What the task asks — What is needed is a verbatim copy of every record below, with the pictures left out.

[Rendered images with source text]
* * * * *

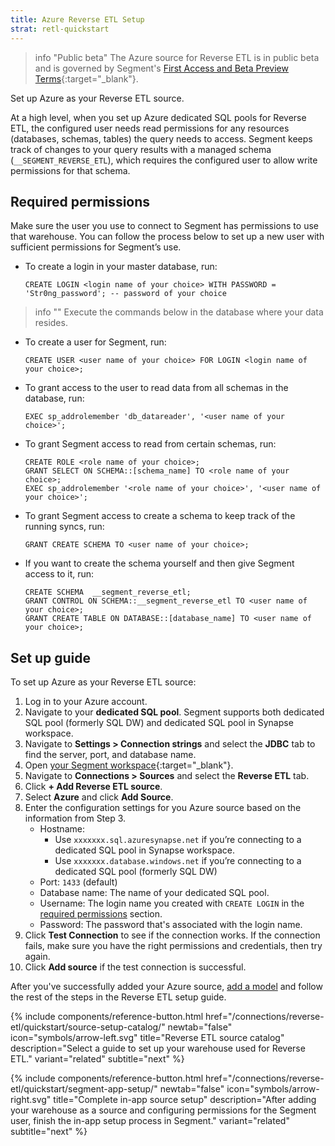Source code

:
 ```yaml
---
title: Azure Reverse ETL Setup
strat: retl-quickstart
---
```


> info "Public beta"
> The Azure source for Reverse ETL is in public beta and is governed by Segment's [First Access and Beta Preview Terms](https://www.twilio.com/en-us/legal/tos){:target="_blank"}. 

Set up Azure as your Reverse ETL source.

At a high level, when you set up Azure dedicated SQL pools for Reverse ETL, the configured user needs read permissions for any resources (databases, schemas, tables) the query needs to access. Segment keeps track of changes to your query results with a managed schema (`__SEGMENT_REVERSE_ETL`), which requires the configured user to allow write permissions for that schema.

## Required permissions
Make sure the user you use to connect to Segment has permissions to use that warehouse. You can follow the process below to set up a new user with sufficient permissions for Segment’s use.

* To create a login in your master database, run:
    
    ```
    CREATE LOGIN <login name of your choice> WITH PASSWORD = 'Str0ng_password'; -- password of your choice
    ```
 
> info ""
> Execute the commands below in the database where your data resides. 

* To create a user for Segment, run: 

    ```
    CREATE USER <user name of your choice> FOR LOGIN <login name of your choice>;
    ```

* To grant access to the user to read data from all schemas in the database, run: 

    ```
    EXEC sp_addrolemember 'db_datareader', '<user name of your choice>';
    ```

* To grant Segment access to read from certain schemas, run: 

    ```
    CREATE ROLE <role name of your choice>;
    GRANT SELECT ON SCHEMA::[schema_name] TO <role name of your choice>;
    EXEC sp_addrolemember '<role name of your choice>', '<user name of your choice>';
    ```

* To grant Segment access to create a schema to keep track of the running syncs, run:

    ```
    GRANT CREATE SCHEMA TO <user name of your choice>;
    ```

* If you want to create the schema yourself and then give Segment access to it, run:

    ```
    CREATE SCHEMA  __segment_reverse_etl;
    GRANT CONTROL ON SCHEMA::__segment_reverse_etl TO <user name of your choice>;
    GRANT CREATE TABLE ON DATABASE::[database_name] TO <user name of your choice>;
    ```

## Set up guide
To set up Azure as your Reverse ETL source:
1. Log in to your Azure account.
2. Navigate to your **dedicated SQL pool**. Segment supports both dedicated SQL pool (formerly SQL DW) and dedicated SQL pool in Synapse workspace. 
3. Navigate to **Settings > Connection strings** and select the **JDBC** tab to find the server, port, and database name. 
4. Open [your Segment workspace](https://app.segment.com/workspaces){:target="_blank"}. 
5. Navigate to **Connections > Sources** and select the **Reverse ETL** tab. 
6. Click **+ Add Reverse ETL source**. 
7. Select **Azure** and click **Add Source**. 
8. Enter the configuration settings for you Azure source based on the information from Step 3. 
    * Hostname: 
        * Use `xxxxxxx.sql.azuresynapse.net` if you’re connecting to a dedicated SQL pool in Synapse workspace. 
        * Use `xxxxxxx.database.windows.net` if you’re connecting to a dedicated SQL pool (formerly SQL DW)
    * Port: `1433` (default)
    * Database name: The name of your dedicated SQL pool.
    * Username: The login name you created with `CREATE LOGIN` in the [required permissions](#required-permissions) section. 
    * Password: The password that's associated with the login name.
9. Click **Test Connection** to see if the connection works. If the connection fails, make sure you have the right permissions and credentials, then try again.
10. Click **Add source** if the test connection is successful. 

After you've successfully added your Azure source, [add a model](/docs/connections/reverse-etl/#step-2-add-a-model) and follow the rest of the steps in the Reverse ETL setup guide. 

<div class="double">
  {% include components/reference-button.html href="/connections/reverse-etl/quickstart/source-setup-catalog/" newtab="false" icon="symbols/arrow-left.svg" title="Reverse ETL source catalog" description="Select a guide to set up your warehouse used for Reverse ETL." variant="related" subtitle="next" %}

  {% include components/reference-button.html href="/connections/reverse-etl/quickstart/segment-app-setup/" newtab="false" icon="symbols/arrow-right.svg" title="Complete in-app source setup" description="After adding your warehouse as a source and configuring permissions for the Segment user, finish the in-app setup process in Segment." variant="related" subtitle="next" %}
</div>
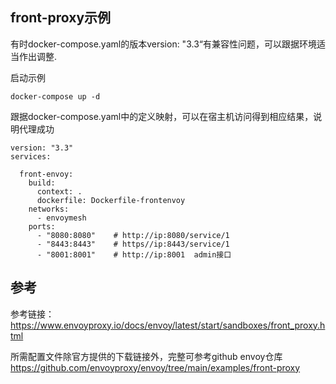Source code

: 
## front-proxy示例
有时docker-compose.yaml的版本version: "3.3“有兼容性问题，可以跟据环境适当作出调整.

启动示例
```
docker-compose up -d
```

跟据docker-compose.yaml中的定义映射，可以在宿主机访问得到相应结果，说明代理成功
```
version: "3.3"
services:

  front-envoy:
    build:
      context: .
      dockerfile: Dockerfile-frontenvoy
    networks:
      - envoymesh
    ports:
      - "8080:8080"    # http://ip:8080/service/1
      - "8443:8443"    # https//ip:8443/service/1
      - "8001:8001"    # http://ip:8001  admin接口
```

## 参考

参考链接：  https://www.envoyproxy.io/docs/envoy/latest/start/sandboxes/front_proxy.html

所需配置文件除官方提供的下载链接外，完整可参考github envoy仓库
https://github.com/envoyproxy/envoy/tree/main/examples/front-proxy

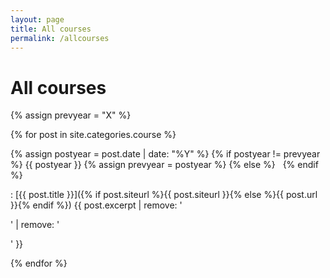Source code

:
 ```yaml
---
layout: page
title: All courses
permalink: /allcourses
---
```


# All courses

{% assign prevyear = "X" %}

{% for post in site.categories.course %}

{% assign postyear = post.date | date: "%Y" %}
{% if postyear != prevyear %} {{ postyear }} {% assign prevyear = postyear %} {% else %} &nbsp; {% endif %}

: [{{ post.title }}]({% if post.siteurl %}{{ post.siteurl }}{% else %}{{ post.url }}{% endif %}) {{ post.excerpt | remove: '<p>' | remove: '</p>' }}

{% endfor %}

* * * * *

Response for this exercise —
Source code

:
 ```yaml
---
title: Azure Reverse ETL Setup
strat: retl-quickstart
---
```


> info "Public beta"
> The Azure source for Reverse ETL is in public beta and is governed by Segment's [First Access and Beta Preview Terms](https://www.twilio.com/en-us/legal/tos){:target="_blank"}. 

Set up Azure as your Reverse ETL source.

At a high level, when you set up Azure dedicated SQL pools for Reverse ETL, the configured user needs read permissions for any resources (databases, schemas, tables) the query needs to access. Segment keeps track of changes to your query results with a managed schema (`__SEGMENT_REVERSE_ETL`), which requires the configured user to allow write permissions for that schema.

## Required permissions
Make sure the user you use to connect to Segment has permissions to use that warehouse. You can follow the process below to set up a new user with sufficient permissions for Segment’s use.

* To create a login in your master database, run:
    
    ```
    CREATE LOGIN <login name of your choice> WITH PASSWORD = 'Str0ng_password'; -- password of your choice
    ```
 
> info ""
> Execute the commands below in the database where your data resides. 

* To create a user for Segment, run: 

    ```
    CREATE USER <user name of your choice> FOR LOGIN <login name of your choice>;
    ```

* To grant access to the user to read data from all schemas in the database, run: 

    ```
    EXEC sp_addrolemember 'db_datareader', '<user name of your choice>';
    ```

* To grant Segment access to read from certain schemas, run: 

    ```
    CREATE ROLE <role name of your choice>;
    GRANT SELECT ON SCHEMA::[schema_name] TO <role name of your choice>;
    EXEC sp_addrolemember '<role name of your choice>', '<user name of your choice>';
    ```

* To grant Segment access to create a schema to keep track of the running syncs, run:

    ```
    GRANT CREATE SCHEMA TO <user name of your choice>;
    ```

* If you want to create the schema yourself and then give Segment access to it, run:

    ```
    CREATE SCHEMA  __segment_reverse_etl;
    GRANT CONTROL ON SCHEMA::__segment_reverse_etl TO <user name of your choice>;
    GRANT CREATE TABLE ON DATABASE::[database_name] TO <user name of your choice>;
    ```

## Set up guide
To set up Azure as your Reverse ETL source:
1. Log in to your Azure account.
2. Navigate to your **dedicated SQL pool**. Segment supports both dedicated SQL pool (formerly SQL DW) and dedicated SQL pool in Synapse workspace. 
3. Navigate to **Settings > Connection strings** and select the **JDBC** tab to find the server, port, and database name. 
4. Open [your Segment workspace](https://app.segment.com/workspaces){:target="_blank"}. 
5. Navigate to **Connections > Sources** and select the **Reverse ETL** tab. 
6. Click **+ Add Reverse ETL source**. 
7. Select **Azure** and click **Add Source**. 
8. Enter the configuration settings for you Azure source based on the information from Step 3. 
    * Hostname: 
        * Use `xxxxxxx.sql.azuresynapse.net` if you’re connecting to a dedicated SQL pool in Synapse workspace. 
        * Use `xxxxxxx.database.windows.net` if you’re connecting to a dedicated SQL pool (formerly SQL DW)
    * Port: `1433` (default)
    * Database name: The name of your dedicated SQL pool.
    * Username: The login name you created with `CREATE LOGIN` in the [required permissions](#required-permissions) section. 
    * Password: The password that's associated with the login name.
9. Click **Test Connection** to see if the connection works. If the connection fails, make sure you have the right permissions and credentials, then try again.
10. Click **Add source** if the test connection is successful. 

After you've successfully added your Azure source, [add a model](/docs/connections/reverse-etl/#step-2-add-a-model) and follow the rest of the steps in the Reverse ETL setup guide. 

<div class="double">
  {% include components/reference-button.html href="/connections/reverse-etl/quickstart/source-setup-catalog/" newtab="false" icon="symbols/arrow-left.svg" title="Reverse ETL source catalog" description="Select a guide to set up your warehouse used for Reverse ETL." variant="related" subtitle="next" %}

  {% include components/reference-button.html href="/connections/reverse-etl/quickstart/segment-app-setup/" newtab="false" icon="symbols/arrow-right.svg" title="Complete in-app source setup" description="After adding your warehouse as a source and configuring permissions for the Segment user, finish the in-app setup process in Segment." variant="related" subtitle="next" %}
</div>
Source code

: 
## front-proxy示例
有时docker-compose.yaml的版本version: "3.3“有兼容性问题，可以跟据环境适当作出调整.

启动示例
```
docker-compose up -d
```

跟据docker-compose.yaml中的定义映射，可以在宿主机访问得到相应结果，说明代理成功
```
version: "3.3"
services:

  front-envoy:
    build:
      context: .
      dockerfile: Dockerfile-frontenvoy
    networks:
      - envoymesh
    ports:
      - "8080:8080"    # http://ip:8080/service/1
      - "8443:8443"    # https//ip:8443/service/1
      - "8001:8001"    # http://ip:8001  admin接口
```

## 参考

参考链接：  https://www.envoyproxy.io/docs/envoy/latest/start/sandboxes/front_proxy.html

所需配置文件除官方提供的下载链接外，完整可参考github envoy仓库
https://github.com/envoyproxy/envoy/tree/main/examples/front-proxy

Source code

:
 ```yaml
---
layout: page
title: All courses
permalink: /allcourses
---
```


# All courses

{% assign prevyear = "X" %}

{% for post in site.categories.course %}

{% assign postyear = post.date | date: "%Y" %}
{% if postyear != prevyear %} {{ postyear }} {% assign prevyear = postyear %} {% else %} &nbsp; {% endif %}

: [{{ post.title }}]({% if post.siteurl %}{{ post.siteurl }}{% else %}{{ post.url }}{% endif %}) {{ post.excerpt | remove: '<p>' | remove: '</p>' }}

{% endfor %}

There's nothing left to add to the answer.